H5Gget_objname_by_idx
(none)
Returns a name of an object specified by its index.
H5Gget_objtype_by_idx
(none)
Returns the type of an object specified by its index.
H5Gget_linkval
h5gget_linkval_f
Returns the name of the object that the specified symbolic link points to.

5. Programming Model: Working with Groups

The programming model for working with groups is as follows:

  1. Create a new group or open an existing one.
  2. Perform the desired operations on the group.
  3. Terminate access to the group. (Close the group.)

5.1 Creating a Group

To create a group, use H5Gcreate, specifying the location and the path of the new group. The location is the identifier of the file or the group in a file with respect to which the new group is to be identified. The path is a string that provides wither an absolute path or a relative path to the new group (see section 2.3, “HDF5 Path Names”). A path that begins with a slash (/) is an absolute path indicating that it locates the new group from the root group of the HDF5 file. A path that begins with any other character is a relative path. When the location is a file, a relative path is a path from that file's root group; when the location is a group, a relative path is a path from that group.

The sample code in Figure 9 creates three groups. The group Data is created in the root directory; two groups are then created in /Data, one with absolute path, the other with a relative path.

  hid_t file;
  file = H5Fopen(....);

  group = H5Gcreate(file, "/Data", 0);
  group_new1 = H5Gcreate(file, "/Data/Data_new1", 0);
  group_new2 = H5Gcreate(group, "Data_new2", 0);
Figure 9: Creating three new groups

The third H5Gcreate parameter optionally specifies how much file space to reserve to store the names that will appear in this group. If a non-positive value is supplied, a default size is chosen.

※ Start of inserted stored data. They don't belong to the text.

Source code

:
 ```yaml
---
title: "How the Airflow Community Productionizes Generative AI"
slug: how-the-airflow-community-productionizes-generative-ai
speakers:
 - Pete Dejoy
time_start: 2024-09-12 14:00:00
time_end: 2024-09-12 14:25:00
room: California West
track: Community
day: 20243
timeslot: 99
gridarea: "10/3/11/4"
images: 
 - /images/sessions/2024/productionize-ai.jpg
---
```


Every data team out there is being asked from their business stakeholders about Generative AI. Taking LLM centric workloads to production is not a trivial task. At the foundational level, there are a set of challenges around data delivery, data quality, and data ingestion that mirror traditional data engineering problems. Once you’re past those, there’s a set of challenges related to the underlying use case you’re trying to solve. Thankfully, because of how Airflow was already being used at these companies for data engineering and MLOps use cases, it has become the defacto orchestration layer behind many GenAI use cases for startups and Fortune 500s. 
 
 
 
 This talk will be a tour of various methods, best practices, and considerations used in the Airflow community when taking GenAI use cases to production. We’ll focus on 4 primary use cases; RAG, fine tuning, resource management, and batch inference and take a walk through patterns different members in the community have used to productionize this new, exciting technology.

5.2 Opening a group and accessing an object in that group

Though it is not always necessary, it is often useful to explicitely open a group when working with objects in that group. Using the file created in the example above, Figure 10 illustrates the use of a previously-acquired file identifier and a path relative to that file to open the group Data.

Any object in a group can be also accessed by its absolute or relative path. To open an object using a relative path, an application must first open the group or file on which that relative path is based. To open an object using an absolute path, the application can use any location identifier in the same file as the target object; the file identifier is commonly used, but object identifier for any object in that file will work. Both of these approaches are illustrated in Figure 10 offers example code in the first two lines to open a group then open a dataset with the appropriate relative path to open the same dataset with an abslolute path and .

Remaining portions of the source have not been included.